And So, the early Christian identified Jesus as the Suffering Servant who will redeem God’s people from their sins…taking shame and turning it into something that honors God. And we too need to experience Jesus as the Messiah in this way, realizing the costly price of being all in like Jesus. In fact, associating Christ’s death with the redemption of sins, is based on the concept of the Suffering Servant.  For the next couple of weeks, we have the dramatic story of the Passion of Christ being playing out in a way that makes it clear that our salvation depends on Jesus. So, as we read about the close of Jesus’ public ministry and the experience of life breathed into something that had ended. The stage is set for Jesus’ betrayal, death, and resurrection. We have the dizzying drama to take our emotions a full 360 from Palm Sunday to the Crucifixion and finally to the Resurrection. And typically, the sounds of this special Passover are woven into the song of hosannas, laments, and hallelujahs. For our minds seek to hear the fulfillment of scripture, for in hearing the clip clock of a colt and the breaking of an alabaster jar of perfume our minds join in the story. However everything is jumbled together in our emotional memory, and the silence of lament on Maundy Thursday is battling the potential of praise and that leads us to pray for Jesus to sort out our senses even as we hope to glorify Jesus in the hopes of a resurrection Day and New Covenant written on the hearts of us all. Appropriately in preparation today on Saint Patrick’s Day, even though Patrick was not Irish, we sing for the peace of a “Gaelic Blessing” at church and play handbells to the tune of “Savior, Like A Shepherd Lead Us,” as a prelude. Friends March Madness has begun but I will be contemplating the trinitarian aspect of a Shamrock and thanking God for growth even as I practice up on the Handel we will sing in two weeks. In Christ we can overcome whatever befalls us.

 

Pray we give thanks for all our many blessings – for the gift of life; for the fellowship that we share with one another; and for all that sustains us from day to day. Pray we are thankful for the gift of God’s Son, Jesus the Christ, through whom has been revealed God’s unmerited, forgiving love, and called us into a new covenant relationship with our Creator as redeemed children.

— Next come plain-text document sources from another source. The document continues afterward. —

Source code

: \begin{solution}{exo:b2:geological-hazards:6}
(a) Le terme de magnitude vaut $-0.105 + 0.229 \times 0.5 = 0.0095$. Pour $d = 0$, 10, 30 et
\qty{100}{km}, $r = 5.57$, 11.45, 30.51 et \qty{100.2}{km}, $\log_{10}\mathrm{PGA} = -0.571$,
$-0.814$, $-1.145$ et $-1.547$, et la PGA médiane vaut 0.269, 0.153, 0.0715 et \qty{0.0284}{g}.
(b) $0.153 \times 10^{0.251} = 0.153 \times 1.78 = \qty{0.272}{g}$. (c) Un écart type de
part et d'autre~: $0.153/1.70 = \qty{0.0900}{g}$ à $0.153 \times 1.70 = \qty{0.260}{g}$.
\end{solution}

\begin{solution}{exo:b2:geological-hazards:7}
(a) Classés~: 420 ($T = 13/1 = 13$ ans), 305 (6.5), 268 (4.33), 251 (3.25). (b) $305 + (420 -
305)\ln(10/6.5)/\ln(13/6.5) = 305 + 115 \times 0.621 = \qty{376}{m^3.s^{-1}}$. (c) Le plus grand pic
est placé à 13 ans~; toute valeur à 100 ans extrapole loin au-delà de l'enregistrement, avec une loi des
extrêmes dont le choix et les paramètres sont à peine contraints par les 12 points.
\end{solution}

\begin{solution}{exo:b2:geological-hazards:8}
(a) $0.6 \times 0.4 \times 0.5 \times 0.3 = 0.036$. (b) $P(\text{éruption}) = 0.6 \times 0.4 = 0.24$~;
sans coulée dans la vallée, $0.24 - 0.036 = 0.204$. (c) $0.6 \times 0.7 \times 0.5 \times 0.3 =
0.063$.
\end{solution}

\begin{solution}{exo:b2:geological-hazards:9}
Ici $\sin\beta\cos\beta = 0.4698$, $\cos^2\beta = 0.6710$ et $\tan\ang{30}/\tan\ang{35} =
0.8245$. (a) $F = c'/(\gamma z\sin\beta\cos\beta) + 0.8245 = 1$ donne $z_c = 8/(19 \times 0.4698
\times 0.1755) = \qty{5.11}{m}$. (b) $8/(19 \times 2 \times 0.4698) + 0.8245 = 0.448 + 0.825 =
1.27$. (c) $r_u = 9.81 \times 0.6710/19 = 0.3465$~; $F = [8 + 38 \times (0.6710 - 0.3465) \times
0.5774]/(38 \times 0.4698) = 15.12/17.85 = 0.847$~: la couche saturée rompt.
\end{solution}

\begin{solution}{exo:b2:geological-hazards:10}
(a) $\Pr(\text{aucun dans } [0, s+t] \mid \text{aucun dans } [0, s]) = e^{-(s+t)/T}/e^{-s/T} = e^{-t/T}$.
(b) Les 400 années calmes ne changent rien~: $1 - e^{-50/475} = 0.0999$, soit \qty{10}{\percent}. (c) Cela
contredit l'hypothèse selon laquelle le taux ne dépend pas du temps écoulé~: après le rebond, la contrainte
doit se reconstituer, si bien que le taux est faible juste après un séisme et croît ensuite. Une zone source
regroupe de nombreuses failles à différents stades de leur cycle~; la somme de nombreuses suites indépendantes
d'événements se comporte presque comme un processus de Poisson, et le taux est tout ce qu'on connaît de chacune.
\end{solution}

Pray through the power of the Holy Spirit, our faith be strengthened so that we might prove to be worthy disciples of Christ. Pray we take as much personal responsibility as possible in accepting that God is not going to abandon us even when we are suffering. Pray we live a life of the New Covenant freed and loved to glorify God embracing a peace that surpasses our understanding. Pray Christ’s heart be our heart.